[[ INFORMATION SHOWN, beginning ]]

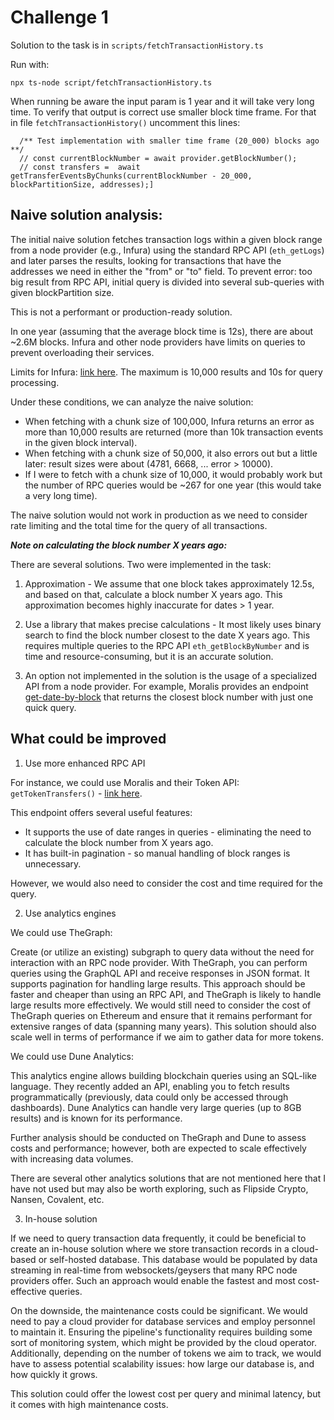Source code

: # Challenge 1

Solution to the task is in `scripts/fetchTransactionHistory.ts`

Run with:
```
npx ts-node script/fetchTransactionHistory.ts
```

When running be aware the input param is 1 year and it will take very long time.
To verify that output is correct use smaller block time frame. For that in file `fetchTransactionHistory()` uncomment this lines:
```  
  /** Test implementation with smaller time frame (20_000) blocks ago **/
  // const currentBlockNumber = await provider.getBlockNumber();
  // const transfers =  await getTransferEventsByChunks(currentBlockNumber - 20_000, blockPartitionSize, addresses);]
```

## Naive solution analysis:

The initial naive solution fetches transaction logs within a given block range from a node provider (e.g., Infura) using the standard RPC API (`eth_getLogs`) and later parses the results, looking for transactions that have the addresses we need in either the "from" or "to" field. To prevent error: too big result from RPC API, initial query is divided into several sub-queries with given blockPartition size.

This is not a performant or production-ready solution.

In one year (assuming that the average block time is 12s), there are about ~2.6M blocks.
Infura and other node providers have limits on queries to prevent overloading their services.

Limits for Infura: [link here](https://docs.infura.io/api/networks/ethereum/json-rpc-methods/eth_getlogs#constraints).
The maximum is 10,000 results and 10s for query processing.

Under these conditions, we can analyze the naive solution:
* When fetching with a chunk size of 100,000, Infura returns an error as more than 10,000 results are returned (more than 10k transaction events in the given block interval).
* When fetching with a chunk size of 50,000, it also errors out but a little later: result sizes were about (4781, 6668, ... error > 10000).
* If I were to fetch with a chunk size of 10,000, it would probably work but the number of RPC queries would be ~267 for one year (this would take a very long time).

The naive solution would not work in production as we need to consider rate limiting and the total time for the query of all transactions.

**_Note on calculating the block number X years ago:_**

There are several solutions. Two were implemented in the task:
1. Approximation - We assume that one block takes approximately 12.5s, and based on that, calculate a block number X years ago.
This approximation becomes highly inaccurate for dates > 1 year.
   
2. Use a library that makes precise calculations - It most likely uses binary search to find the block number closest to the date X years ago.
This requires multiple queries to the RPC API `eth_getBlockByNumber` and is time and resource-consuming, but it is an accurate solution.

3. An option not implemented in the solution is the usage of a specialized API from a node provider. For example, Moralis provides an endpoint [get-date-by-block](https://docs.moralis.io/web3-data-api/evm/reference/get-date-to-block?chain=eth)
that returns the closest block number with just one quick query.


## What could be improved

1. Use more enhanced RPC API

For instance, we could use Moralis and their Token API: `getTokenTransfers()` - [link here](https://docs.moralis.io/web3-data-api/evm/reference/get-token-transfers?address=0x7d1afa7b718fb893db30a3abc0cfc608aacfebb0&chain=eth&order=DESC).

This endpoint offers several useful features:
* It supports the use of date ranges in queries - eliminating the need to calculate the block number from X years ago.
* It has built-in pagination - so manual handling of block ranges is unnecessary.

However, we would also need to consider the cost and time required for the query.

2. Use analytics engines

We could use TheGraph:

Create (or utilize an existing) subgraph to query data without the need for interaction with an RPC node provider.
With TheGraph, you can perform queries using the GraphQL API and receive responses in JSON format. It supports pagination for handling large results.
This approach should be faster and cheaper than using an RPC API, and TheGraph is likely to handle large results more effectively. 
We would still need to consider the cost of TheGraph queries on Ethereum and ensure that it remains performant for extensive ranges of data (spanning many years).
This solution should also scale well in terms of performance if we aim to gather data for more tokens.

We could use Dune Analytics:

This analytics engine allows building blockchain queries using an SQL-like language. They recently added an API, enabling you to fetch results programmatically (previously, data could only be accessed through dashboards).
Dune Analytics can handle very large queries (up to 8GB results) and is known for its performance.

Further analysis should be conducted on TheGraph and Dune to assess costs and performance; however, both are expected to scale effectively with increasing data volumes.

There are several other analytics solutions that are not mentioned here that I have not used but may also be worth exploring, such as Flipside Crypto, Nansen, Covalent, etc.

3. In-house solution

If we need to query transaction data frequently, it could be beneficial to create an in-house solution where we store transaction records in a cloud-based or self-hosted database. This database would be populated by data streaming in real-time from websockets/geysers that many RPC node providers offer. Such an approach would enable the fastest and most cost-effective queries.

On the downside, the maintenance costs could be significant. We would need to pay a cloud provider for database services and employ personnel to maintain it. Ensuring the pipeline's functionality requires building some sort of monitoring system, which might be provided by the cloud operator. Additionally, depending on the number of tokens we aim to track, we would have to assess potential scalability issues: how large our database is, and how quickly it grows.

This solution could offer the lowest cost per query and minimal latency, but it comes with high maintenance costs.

[[ INFORMATION SHOWN, end ]]

**WHAT THE TASK REQUIRES**
All lines of the material that contain the string "could" are to be copied.

**RESPONSE AREA**
## What could be improved
For instance, we could use Moralis and their Token API: `getTokenTransfers()` - [link here](https://docs.moralis.io/web3-data-api/evm/reference/get-token-transfers?address=0x7d1afa7b718fb893db30a3abc0cfc608aacfebb0&chain=eth&order=DESC).
We could use TheGraph:
We could use Dune Analytics:
This analytics engine allows building blockchain queries using an SQL-like language. They recently added an API, enabling you to fetch results programmatically (previously, data could only be accessed through dashboards).
If we need to query transaction data frequently, it could be beneficial to create an in-house solution where we store transaction records in a cloud-based or self-hosted database. This database would be populated by data streaming in real-time from websockets/geysers that many RPC node providers offer. Such an approach would enable the fastest and most cost-effective queries.
On the downside, the maintenance costs could be significant. We would need to pay a cloud provider for database services and employ personnel to maintain it. Ensuring the pipeline's functionality requires building some sort of monitoring system, which might be provided by the cloud operator. Additionally, depending on the number of tokens we aim to track, we would have to assess potential scalability issues: how large our database is, and how quickly it grows.
This solution could offer the lowest cost per query and minimal latency, but it comes with high maintenance costs.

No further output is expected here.